[TASK DETAILS] Report each line of the entries below that has the word "Power" in it.

[MATERIALS PROVIDED]

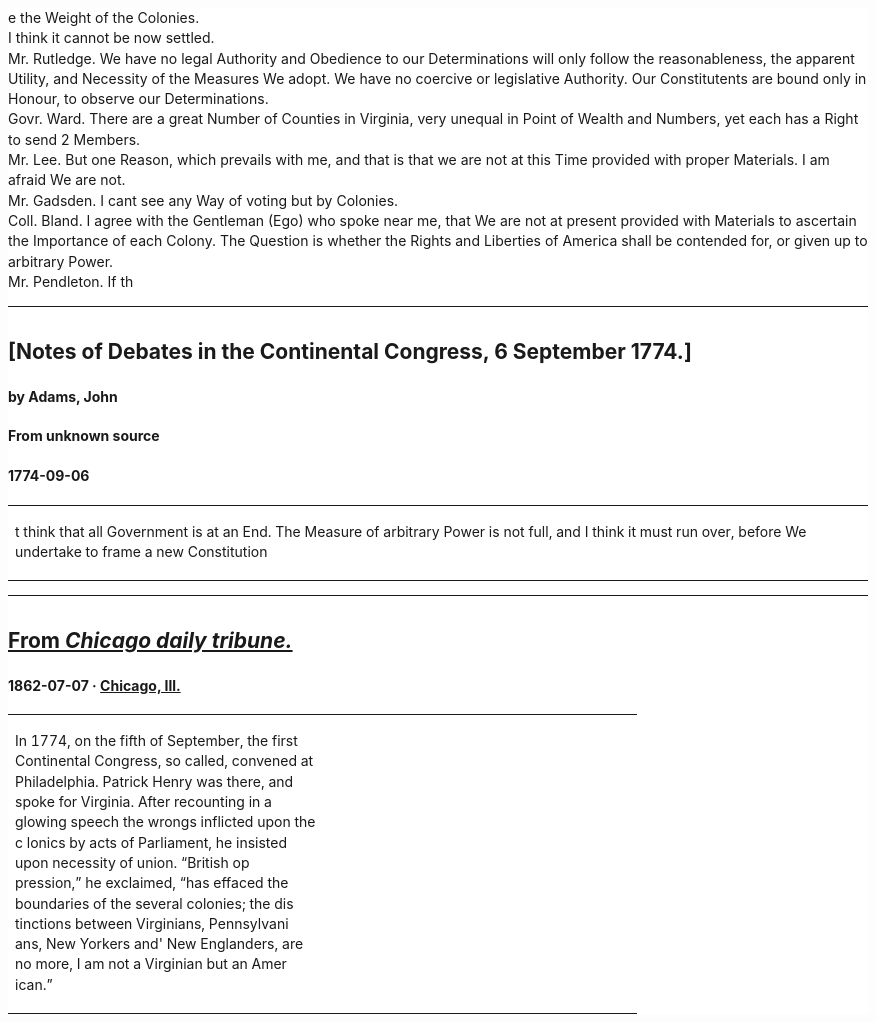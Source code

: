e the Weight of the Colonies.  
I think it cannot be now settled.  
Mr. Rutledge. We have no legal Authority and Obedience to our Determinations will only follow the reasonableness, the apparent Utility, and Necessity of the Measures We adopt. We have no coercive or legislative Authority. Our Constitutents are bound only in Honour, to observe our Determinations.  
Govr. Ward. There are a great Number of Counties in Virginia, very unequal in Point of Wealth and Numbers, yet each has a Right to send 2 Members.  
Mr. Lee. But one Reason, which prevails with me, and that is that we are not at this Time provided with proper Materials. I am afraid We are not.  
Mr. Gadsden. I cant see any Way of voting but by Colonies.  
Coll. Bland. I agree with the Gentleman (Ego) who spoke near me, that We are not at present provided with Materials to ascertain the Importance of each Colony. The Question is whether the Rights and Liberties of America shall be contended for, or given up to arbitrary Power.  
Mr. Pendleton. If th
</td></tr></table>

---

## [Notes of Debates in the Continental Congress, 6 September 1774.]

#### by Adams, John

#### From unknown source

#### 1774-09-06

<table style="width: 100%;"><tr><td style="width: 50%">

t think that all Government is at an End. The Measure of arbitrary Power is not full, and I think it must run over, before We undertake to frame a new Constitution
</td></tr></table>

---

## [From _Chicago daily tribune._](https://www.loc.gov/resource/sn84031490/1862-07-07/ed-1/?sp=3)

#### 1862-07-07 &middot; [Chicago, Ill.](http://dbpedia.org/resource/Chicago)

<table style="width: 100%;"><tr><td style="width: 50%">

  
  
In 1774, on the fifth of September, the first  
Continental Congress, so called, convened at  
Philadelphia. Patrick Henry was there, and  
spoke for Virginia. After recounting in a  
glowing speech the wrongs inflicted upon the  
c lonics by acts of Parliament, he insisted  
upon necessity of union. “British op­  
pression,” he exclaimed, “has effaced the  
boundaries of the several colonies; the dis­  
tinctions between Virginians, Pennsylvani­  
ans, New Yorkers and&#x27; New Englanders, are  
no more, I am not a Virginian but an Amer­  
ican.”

[WRITTEN ANSWER]
Coll. Bland. I agree with the Gentleman (Ego) who spoke near me, that We are not at present provided with Materials to ascertain the Importance of each Colony. The Question is whether the Rights and Liberties of America shall be contended for, or given up to arbitrary Power.  
t think that all Government is at an End. The Measure of arbitrary Power is not full, and I think it must run over, before We undertake to frame a new Constitution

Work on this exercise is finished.